Results are cached (LRU, 8 entries) so switching between summary stats views doesn’t re-decode the same Parquet bytes.

Displayers and formatters: the last mile

At this point we have rows of data (DFData) and a column_config that describes how each column should look. The column_config for each column includes a displayer_args object that names a displayer — this is the bridge between “raw value” and “what the user sees in the cell.”

The Python side picks the displayer based on summary stats:

# In a StylingAnalysis subclass
def style_column(cls, col, col_meta):
    dtype = col_meta.get('dtype')
    if dtype == 'float64':
        return {'displayer_args': {
            'displayer': 'float',
            'min_fraction_digits': 2,
            'max_fraction_digits': 4}}
    elif dtype == 'timedelta64[ns]':
        return {'displayer_args': {'displayer': 'duration'}}
    ...

The JS side receives this config and dispatches to the right formatter:

// Displayer.ts — getFormatter() is the dispatcher
switch (fArgs.displayer) {
    case "integer":  return getIntegerFormatter(fArgs);
    case "float":    return getFloatFormatter(fArgs);
    case "string":   return getStringFormatter(fArgs);
    case "boolean":  return booleanFormatter;
    case "duration": return getDurationFormatter();
    case "obj":      return getObjectFormatter(fArgs);
    ...
}

Each formatter is an AG-Grid ValueFormatterFunc — it receives the raw cell value and returns the display string. Some highlights:

  • Integers get thousands separators via Intl.NumberFormat and right-padding for alignment.

  • Floats get configurable decimal places, also via Intl.NumberFormat, with padding to align decimal points across rows.

  • Durations parse pandas timedelta strings ("1 days 02:03:04") and render as "1d 2h 3m 4s", with sub-second precision down to microseconds.

  • Booleans display as Python-convention True/False, not JS-convention true/false.

  • Objects (dicts, lists, None) get a recursive Python-like repr: { 'key': value }, [ 1, 2, 3 ], None.

For richer displays, there are cell renderers instead of formatters — these return React components rather than strings. Histograms, charts, links, images, and SVGs all use this path.
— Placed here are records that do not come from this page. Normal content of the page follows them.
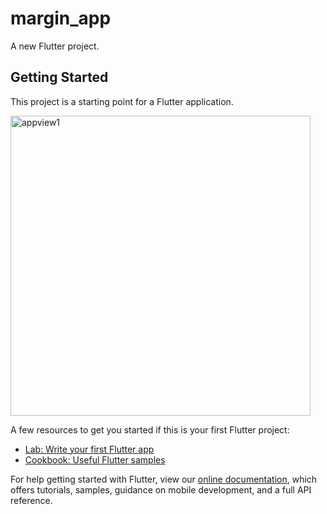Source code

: # margin_app

A new Flutter project.

## Getting Started

This project is a starting point for a Flutter application.


<img src="F:/flutter_class/projects/margin_app/assets/interface1.PNG" alt="appview1" width="480" height="auto" />

A few resources to get you started if this is your first Flutter project:

- [Lab: Write your first Flutter app](https://flutter.dev/docs/get-started/codelab)
- [Cookbook: Useful Flutter samples](https://flutter.dev/docs/cookbook)

For help getting started with Flutter, view our
[online documentation](https://flutter.dev/docs), which offers tutorials,
samples, guidance on mobile development, and a full API reference.

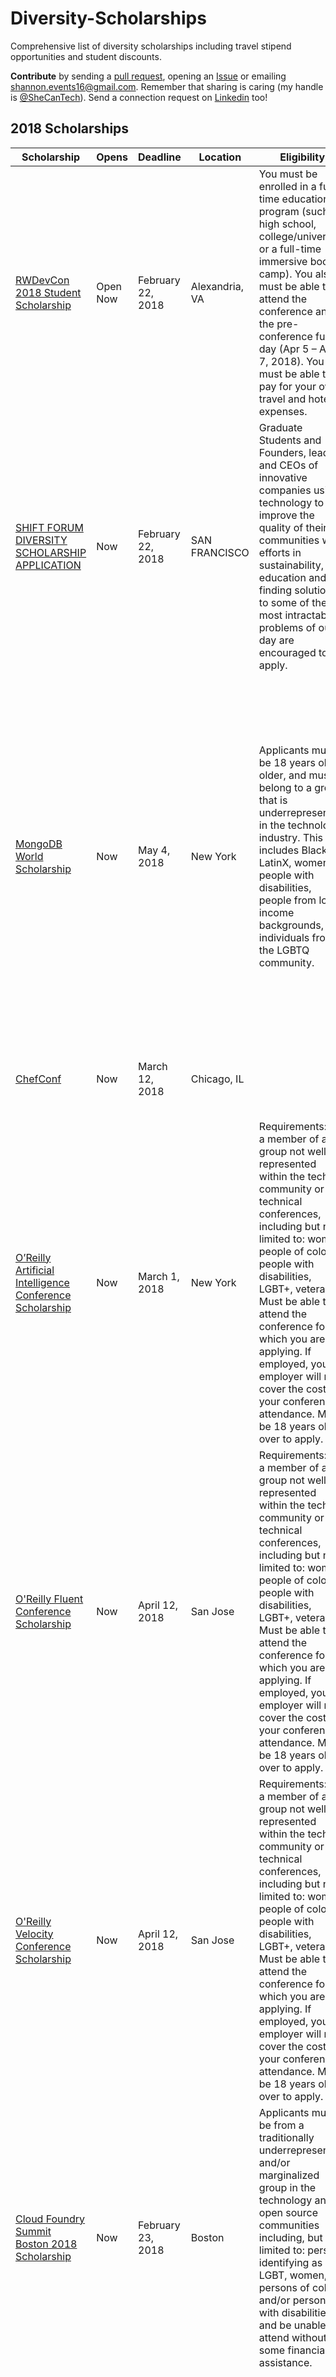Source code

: # Diversity-Scholarships
Comprehensive list of diversity scholarships including travel stipend opportunities and student discounts.

**Contribute** by sending a [pull request](https://github.com/ShannonCanTech/Diversity-Scholarships/pulls), opening an [Issue](https://github.com/ShannonCanTech/Diversity-Scholarships/issues) or emailing [shannon.events16@gmail.com](mailto:shannon.events16@gmail.com). Remember that sharing is caring (my handle is [@SheCanTech](twitter.com/SheCanTech)). Send a connection request on [Linkedin](linkedin.com/in/shecantech) too! 

## 2018 Scholarships

| Scholarship                                                                                                                                          | Opens    | Deadline          | Location       | Eligibility                                                                                                                                                                                                                                                                                                                                                                                                  | Includes                                                                                                                                                                                                                                                                                                                                                                                                                                                                                                                                                                                                                                                                                          |
| ---------------------------------------------------------------------------------------------------------------------------------------------------- | -------- | ----------------- | -------------- | ------------------------------------------------------------------------------------------------------------------------------------------------------------------------------------------------------------------------------------------------------------------------------------------------------------------------------------------------------------------------------------------------------------ | ------------------------------------------------------------------------------------------------------------------------------------------------------------------------------------------------------------------------------------------------------------------------------------------------------------------------------------------------------------------------------------------------------------------------------------------------------------------------------------------------------------------------------------------------------------------------------------------------------------------------------------------------------------------------------------------------- |
| [RWDevCon 2018 Student Scholarship](https://www.raywenderlich.com/186710/reminder-rwdevcon-student-scholarship-applications-due-thursday)            | Open Now | February 22, 2018 | Alexandria, VA | You must be enrolled in a full-time educational program (such as high school, college/university, or a full-time immersive boot camp). You also must be able to attend the conference and the pre-conference fun day (Apr 5 – April 7, 2018). You must be able to pay for your own travel and hotel expenses.                                                                                                | The scholarship includes a ticket to the conference and an invitation to the team-only pre-conference fun day only.                                                                                                                                                                                                                                                                                                                                                                                                                                                                                                                                                                               |
| [SHIFT FORUM DIVERSITY SCHOLARSHIP APPLICATION](https://forum.newco.co/diversity-scholarship/)                                                       | Now      | February 22, 2018 | SAN FRANCISCO  | Graduate Students and Founders, leaders and CEOs of innovative companies using technology to improve the quality of their communities with efforts in sustainability, education and finding solutions to some of the most intractable problems of our day are encouraged to apply.                                                                                                                           |                                                                                                                                                                                                                                                                                                                                                                                                                                                                                                                                                                                                                                                                                                   |
| [MongoDB World Scholarship](https://www.mongodb.com/mongodb-diversity-scholarship)                                                                   | Now      | May 4, 2018       | New York       | Applicants must be 18 years old or older, and must belong to a group that is underrepresented in the technology industry. This includes Black, LatinX, women, people with disabilities, people from low-income backgrounds, and individuals from the LGBTQ community.                                                                                                                                        | Scholarship recipients will receive: Complimentary admission to MongoDB World. Complimentary admission to a pre-conference workshop of your choice (if applicable). Invitation to a lunch session with other Scholars. Speed mentoring with MongoDB speakers at the event. A MongoDB certification voucher applicable for both developer and DBA certification exams. Six-month access to on-demand MongoDB University courses. Lifelong membership in the online MongoDB Diversity Scholars community. A feature in a blog post                                                                                                                                                                  |
| [ChefConf](https://chefconf.chef.io/diversity-scholarships/)                                                                                         | Now      | March 12, 2018    | Chicago, IL    |                                                                                                                                                                                                                                                                                                                                                                                                              | Includes all the keynotes, track sessions, meals, social activities, and even a Chef Certification Exam.                                                                                                                                                                                                                                                                                                                                                                                                                                                                                                                                                                                          |
| [O’Reilly Artificial Intelligence Conference Scholarship](http://www.oreilly.com/pub/cpc/120014)                                                    | Now      | March 1, 2018     | New York       | Requirements: Be a member of a group not well-represented within the tech community or at technical conferences, including but not limited to: women, people of color, people with disabilities, LGBT+, veterans. Must be able to attend the conference for which you are applying. If employed, your employer will not cover the cost of your conference attendance. Must be 18 years old or over to apply. | Conference pass that includes workshops/tutorials, plus the video compilation (Gold Pass or equivalent); training courses are not included in the scholarship. $599 (USD) prepaid gift card to help offset the costs related to attending the conference such as travel, lodging, food, and child care; gift card will be awarded to recipient onsite at the conference.                                                                                                                                                                                                                                                                                                                          |
| [O'Reilly Fluent Conference Scholarship](http://www.oreilly.com/pub/cpc/120014)                                                                      | Now      | April 12, 2018    | San Jose       | Requirements: Be a member of a group not well-represented within the tech community or at technical conferences, including but not limited to: women, people of color, people with disabilities, LGBT+, veterans. Must be able to attend the conference for which you are applying. If employed, your employer will not cover the cost of your conference attendance. Must be 18 years old or over to apply. | Conference pass that includes workshops/tutorials, plus the video compilation (Gold Pass or equivalent); training courses are not included in the scholarship. $599 (USD) prepaid gift card to help offset the costs related to attending the conference such as travel, lodging, food, and child care; gift card will be awarded to recipient onsite at the conference.                                                                                                                                                                                                                                                                                                                          |
| [O'Reilly Velocity Conference Scholarship](http://www.oreilly.com/pub/cpc/120014)                                                                    | Now      | April 12, 2018    | San Jose       | Requirements: Be a member of a group not well-represented within the tech community or at technical conferences, including but not limited to: women, people of color, people with disabilities, LGBT+, veterans. Must be able to attend the conference for which you are applying. If employed, your employer will not cover the cost of your conference attendance. Must be 18 years old or over to apply. | Conference pass that includes workshops/tutorials, plus the video compilation (Gold Pass or equivalent); training courses are not included in the scholarship. $599 (USD) prepaid gift card to help offset the costs related to attending the conference such as travel, lodging, food, and child care; gift card will be awarded to recipient onsite at the conference.                                                                                                                                                                                                                                                                                                                          |
| [Cloud Foundry Summit Boston 2018 Scholarship](https://www.cloudfoundry.org/blog/diversity-scholarships-available-cloud-foundry-summit-boston-2018/) | Now      | February 23, 2018 | Boston         | Applicants must be from a traditionally underrepresented and/or marginalized group in the technology and/or open source communities including, but not limited to: persons identifying as LGBT, women, persons of color, and/or persons with disabilities; and be unable to attend without some financial assistance.                                                                                        | Recipients will receive a travel stipend which can be used for coach airfare, hotel (up to 3 nights), and ground transportation. Recipients will also receive complimentary conference registration.                                                                                                                                                                                                                                                                                                                                                                                                                                                                                              |
| [HashiDays](https://www.hashicorp.com/blog/announcing-hashicorp-diversity-scholarship-program)                                                       | Now      | April 1st, 2018   | Amsterdam, NL  | Scholarships will be awarded based on the following criteria: Applicants must be from traditionally underrepresented groups in technology, cloud, or open source communities. Not limited to: LGBTQ, women, people of color, people with disabilities, military service, people that are without any financial assistance.                                                                                   | The scholarship categories are broken down based on three type of attendees. The categories are as follows: Local Attendee - The person applying lives in the city where the conference will be hosted. They will be eligible for getting a free conference pass. Regional Attendee - The person applying lives in the same country where the conference will be hosted. They will be eligible for a conference pass, hotel, and regional transit (train, bus or airplane). Remote Attendee - The person applying lives in a different country from where the conference will be hosted. The person will be eligible for a conference pass, hotel, and domestic/international transit (airplane). |
| [HashiConf](https://www.hashicorp.com/blog/announcing-hashicorp-diversity-scholarship-program)                                                       | Now      | July 1st, 2018    | Amsterdam, NL  | Scholarships will be awarded based on the following criteria: Applicants must be from traditionally underrepresented groups in technology, cloud, or open source communities. Not limited to: LGBTQ, women, people of color, people with disabilities, military service, people that are without any financial assistance.                                                                                   | The scholarship categories are broken down based on three type of attendees. The categories are as follows: Local Attendee - The person applying lives in the city where the conference will be hosted. They will be eligible for getting a free conference pass. Regional Attendee - The person applying lives in the same country where the conference will be hosted. They will be eligible for a conference pass, hotel, and regional transit (train, bus or airplane). Remote Attendee - The person applying lives in a different country from where the conference will be hosted. The person will be eligible for a conference pass, hotel, and domestic/international transit (airplane). |
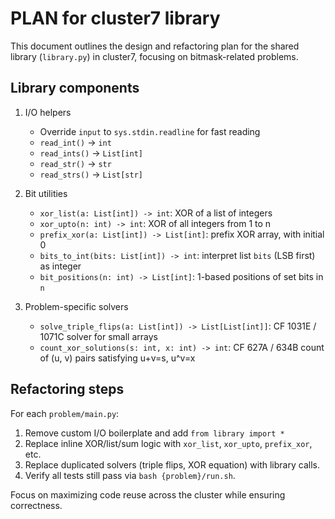  # PLAN for cluster7 library

 This document outlines the design and refactoring plan for the shared library (`library.py`) in cluster7, focusing on bitmask-related problems.

 ## Library components

 1. I/O helpers
    - Override `input` to `sys.stdin.readline` for fast reading
    - `read_int()` -> `int`
    - `read_ints()` -> `List[int]`
    - `read_str()` -> `str`
    - `read_strs()` -> `List[str]`

 2. Bit utilities
    - `xor_list(a: List[int]) -> int`: XOR of a list of integers
    - `xor_upto(n: int) -> int`: XOR of all integers from 1 to n
    - `prefix_xor(a: List[int]) -> List[int]`: prefix XOR array, with initial 0
    - `bits_to_int(bits: List[int]) -> int`: interpret list `bits` (LSB first) as integer
    - `bit_positions(n: int) -> List[int]`: 1-based positions of set bits in `n`

 3. Problem-specific solvers
    - `solve_triple_flips(a: List[int]) -> List[List[int]]`: CF 1031E / 1071C solver for small arrays
    - `count_xor_solutions(s: int, x: int) -> int`: CF 627A / 634B count of (u, v) pairs satisfying u+v=s, u^v=x

 ## Refactoring steps

 For each `problem/main.py`:
 1. Remove custom I/O boilerplate and add `from library import *`
 2. Replace inline XOR/list/sum logic with `xor_list`, `xor_upto`, `prefix_xor`, etc.
 3. Replace duplicated solvers (triple flips, XOR equation) with library calls.
 4. Verify all tests still pass via `bash {problem}/run.sh`.

 Focus on maximizing code reuse across the cluster while ensuring correctness.
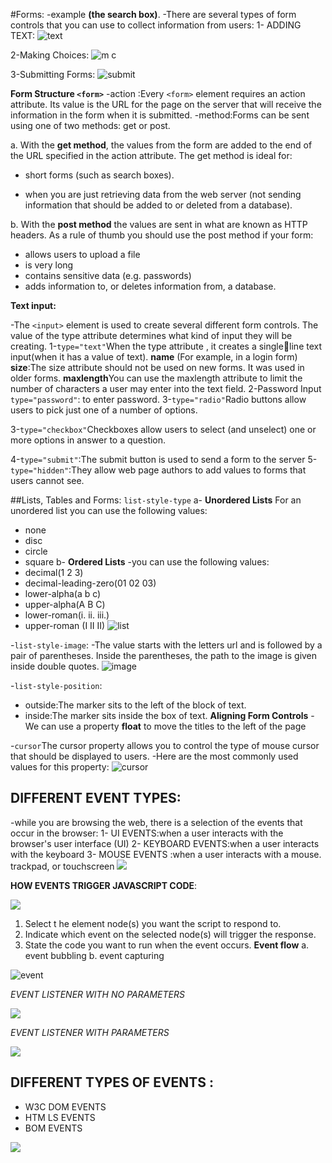 #Forms:
-example **(the search box)**.
-There are several types of form controls that you can use to collect information from users:
1- ADDING TEXT:
![text](https://th.bing.com/th/id/R475aea2853c0965d749f871a1dd34a49?rik=avmzul5tz321Jg&pid=ImgRaw)

2-Making Choices:
![m c](https://th.bing.com/th/id/Re4cfc291a8755c3ce63b646d9b1282dc?rik=%2fRZHLx4Fooeu%2bQ&pid=ImgRaw)

3-Submitting Forms:
![submit](https://th.bing.com/th/id/R0c4d75e25df4931701d3e78be9b63723?rik=sXPir2Sy6uQ9gA&pid=ImgRaw)

**Form Structure `<form>`**
-action :Every `<form>` element requires 
an action attribute. Its value
is the URL for the page on the 
server that will receive the 
information in the form when it 
is submitted.
-method:Forms can be sent using one of two methods: get or post.

a. With the **get method**, the values from the form are added to the end of the URL specified in the action attribute. The get method is ideal for:
* short forms (such as search boxes).

* when you are just retrieving data from the web server (not sending information that should be added to or deleted from a database).

b. With the **post method** the values are sent in what are known as HTTP headers. As a rule of thumb you should use the post method if your form:

* allows users to upload a file
* is very long
* contains sensitive data (e.g. passwords)
* adds information to, or deletes information from, a database.

**Text input:**

-The `<input>` element is used to create several different form controls. The value of the type
attribute determines what kind of input they will be creating.
1-`type="text"`When the type attribute , it creates a singleline text input(when it has a value of text).
**name** (For example, in a login form)
**size**:The size attribute should not be used on new forms. It was used in older forms.
**maxlength**You can use the maxlength
attribute to limit the number of characters a user may enter into the text field. 
2-Password Input `type="password"`: to enter password.
3-`type="radio"`Radio buttons allow users to pick just one of a number of options.

3-`type="checkbox"`Checkboxes allow users to select (and unselect) one or more options in answer to a question.

4-`type="submit"`:The submit button is used to send a form to the server
5-`type="hidden"`:They allow web page authors to add values to forms that users cannot see.

##Lists, Tables and Forms:
`list-style-type`
a- **Unordered Lists**
For an unordered list you can use the following values:
 * none
 * disc
 * circle
 * square
b- **Ordered Lists**
-you can use the following values:
* decimal(1 2 3)
* decimal-leading-zero(01 02 03)
* lower-alpha(a b c)
* upper-alpha(A B C)
* lower-roman(i. ii. iii.)
* upper-roman (I II II)
![list](https://th.bing.com/th/id/OIP.2pA0-LhTQLQ1zYykEAJi_wHaCr?pid=ImgDet&rs=1)

-`list-style-image`:
-The value starts with the letters url and is followed by a pair of parentheses. Inside the parentheses, the path to the image is given inside double quotes.
![image](https://forum.blocsapp.com/uploads/db8018/original/1X/cd4490dc503feaf572d1cd1570e25ecd86bdb87f.png)

-`list-style-position`: 
* outside:The marker sits to the left of the block of text.
* inside:The marker sits inside the box of
text.
**Aligning Form Controls**
-We can use a property **float** to move the titles to the left of the page


-`cursor`The cursor property allows you to control the type of mouse cursor that should be displayed 
to users.
-Here are the most commonly used values for this property:
![cursor](https://th.bing.com/th/id/Rfccc31cd65bcc56f9f760082f511a192?rik=Glrmachu9LQwRQ&riu=http%3a%2f%2fschubiserv.de%2fimages%2fcursor-windows.png&ehk=567Lt%2breBym80TIsgeP2w7hynuSQy9G4ued1UPC2i3w%3d&risl=&pid=ImgRaw)

## DIFFERENT EVENT TYPES:
-while you are browsing the web, there is a selection of the events that occur in the browser:
1- UI EVENTS:when a user interacts with the browser's user interface (UI)
2- KEYBOARD EVENTS:when a user interacts with the keyboard 
3- MOUSE EVENTS :when a user interacts with a mouse. trackpad, or touchscreen 
 ![](https://th.bing.com/th/id/Rd19efad6a24d2d49afaa9dcf960a3694?rik=a5SVjukp0ijG6A&pid=ImgRaw)

**HOW EVENTS TRIGGER JAVASCRIPT CODE**:

![](https://i.stack.imgur.com/YszX3.png)
1. Select t he element node(s) you want the script to respond to.
2. Indicate which event on the selected node(s) will trigger the response.
3. State the code you want to run when the event occurs. 
**Event flow**
a. event bubbling
b. event capturing

![event](https://th.bing.com/th/id/OIP.6KjsLCZJHesH2dAHCbk0PAHaB3?pid=ImgDet&rs=1)

_EVENT LISTENER WITH NO PARAMETERS_

![](https://www.codegrepper.com/codeimages/javascript-pass-parameter-to-event-listener.png)

_EVENT LISTENER WITH PARAMETERS_

![](https://th.bing.com/th/id/R5760f253aa6e354db12c6b0f057787ca?rik=%2f3JRvfLsxROx8w&riu=http%3a%2f%2f1.bp.blogspot.com%2f_x8Kft4g8fUQ%2fTQsQG7Jb8aI%2fAAAAAAAAAJg%2fzzFXj0gdD04%2fs400%2f003hear.jpg&ehk=dCPdZcESNNplHc181dQdlQd%2b2vn7ILFqwO%2fFjUBbUj0%3d&risl=&pid=ImgRaw)

## DIFFERENT TYPES OF EVENTS :
* W3C DOM EVENTS
* HTM LS EVENTS
* BOM EVENTS 

![](https://image.slidesharecdn.com/jsdom-130412075940-phpapp01/95/javascript-dom-manipulations-36-638.jpg?cb=1365753679)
// Cell renderers return React components
case "histogram": return HistogramCell;
case "linkify":   return LinkCellRenderer;
case "chart":     return getChartCell(crArgs);

The full pipeline

Putting it all together, here’s the journey of a single cell value — say, a pd.Timedelta of “1 day, 2 hours, 3 minutes, 4 seconds”:

Python                          Wire              Browser
──────                          ────              ───────
pd.Timedelta('1d 2h 3m 4s')
    │
    ▼
rename columns (a, b, c...)
    │
    ▼
coerce to str: "1 days 02:03:04"
    │
    ▼
write to Parquet (fastparquet)
    │
    ▼
base64 encode ──────────────► {"format": "parquet_b64",
                               "data": "UEFSMQ..."}
                                    │
                                    ▼
                              b64 → ArrayBuffer
                                    │
                                    ▼
                              hyparquet.parquetRead()
                                    │
                                    ▼
                              parseParquetRow() → "1 days 02:03:04"
                                    │
                                    ▼
                              getDurationFormatter()
                                    │
                                    ▼
                              formatDuration() → "1d 2h 3m 4s"
                                    │
                                    ▼
                              AG-Grid renders: │ 1d 2h 3m 4s │

The column header shows the original name from header_name in the config. The user sees a human-readable duration in a column with its real name. Everything in between — the rename, the coercion, the binary encoding, the BigInt handling — is invisible.

That’s the point. The pipeline exists so that every type, every edge case, every weird DataFrame gets displayed correctly without the user having to think about it.